1. the rabble, the city proletariat [SE f. 1800].

in M.M. Verney Memoirs (1989) IV 447: John describes the sacking of the Spanish Ambassador’s house and how ‘The Mobb’ (an abbreviation of Mobile vulgus now first coming into use) carried away the very boards and rafters.
[UK]M. Pix Innocent Mistress IV ii: Who was that imposter that told me my friend Mr Beaumont was taken up for a Jacobite, and the mob was pulling him to pieces?
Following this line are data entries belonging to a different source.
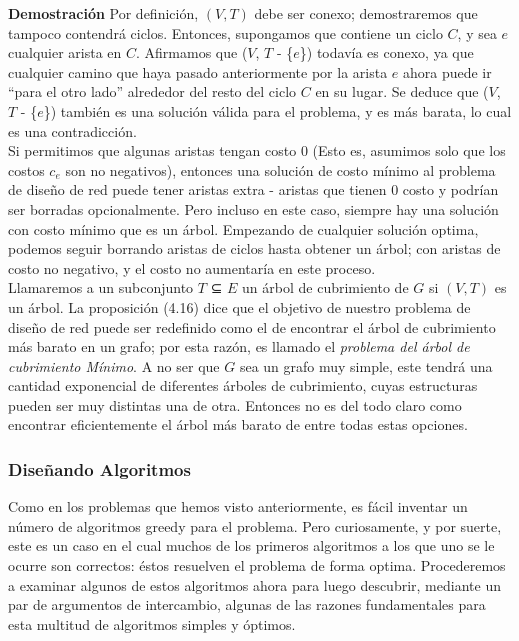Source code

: \documentclass[a4paper, 12pt]{book}
\theoremstyle{dotless}
\begin{document}
\textbf{Demostración} Por definición, $(V,T)$ debe ser conexo; demostraremos que tampoco contendrá ciclos. Entonces, supongamos que contiene un ciclo $C$, y sea $e$ cualquier
arista en $C$. Afirmamos que ($V$, $T$ - \{$e$\}) todavía es conexo, ya que cualquier camino que haya pasado anteriormente por la arista $e$ ahora puede ir ``para el otro lado'' alrededor del resto
del ciclo $C$ en su lugar. Se deduce que ($V$, $T$ - \{$e$\}) también es una solución válida para el
problema, y es más barata, lo cual es una contradicción.\\

Si permitimos que algunas aristas tengan costo 0 (Esto es, asumimos solo que los costos $c_e$ son no negativos), entonces una solución de costo mínimo al problema de diseño de red puede tener aristas extra -  aristas que tienen 0 costo y podrían ser borradas opcionalmente. Pero incluso en este caso, siempre hay una solución con costo mínimo que es un árbol. Empezando de cualquier solución optima, podemos seguir borrando aristas de ciclos hasta obtener un árbol; con aristas de costo no negativo, y el costo no aumentaría en este proceso.\\
	
Llamaremos a un subconjunto $T$ ⊆ $E$ un árbol de cubrimiento de $G$ si $(V,T)$ es un árbol. La proposición (4.16) dice que el objetivo de nuestro problema de diseño de red puede ser redefinido como el de encontrar el árbol de cubrimiento más barato en un grafo; por esta razón, es llamado el \textit{problema del árbol de cubrimiento Mínimo}. A no ser que $G$ sea un grafo muy simple, este tendrá una cantidad exponencial de diferentes árboles de cubrimiento, cuyas estructuras pueden ser muy distintas una de otra. Entonces no es del todo claro como encontrar eficientemente el árbol más barato de entre todas estas opciones.\\
    
\subsubsection*{Diseñando Algoritmos}
Como en los problemas que hemos visto anteriormente, es fácil inventar un número de algoritmos greedy para el problema. Pero curiosamente, y por suerte, este es un caso en el cual muchos de los primeros algoritmos a los que uno se le ocurre son correctos: éstos resuelven el problema de forma optima. Procederemos a examinar algunos de estos algoritmos ahora para luego descubrir, mediante un par de argumentos de intercambio, algunas de las razones fundamentales para esta multitud de algoritmos simples y óptimos.\\
\end{document}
[UK]E. Hickeringill Priest-Craft II (1716) 111: God bless every Good man (and Great Man too) from the Violence of the Mob, when sometimes (like Dogs) they run mad.
[UK]A. Smith Lives of Most Noted Highway-men, etc. I 106: Hoping you’ll be so civil as not to raise any hubbub of the Mob about me.
[UK]J. Dalton Narrative of Street-Robberies 14: He [...] then ventur’d to walk and ask Questions amongst the Mobb.
[UK]Proceedings at Sessions (City of London) July 157/2: By-and-by Moll Harvey, with a Mob of I believe an Hundred Pick-pockets came and made a Riot about my House.
[UK]H. Simms Life of Henry Simms/Alias Young Gentleman Harry 34: I came off the Forest for London, perceiving a Hurly Burly, and a great Mob at Thetford Turnpike, I rode up to see what was the Matter.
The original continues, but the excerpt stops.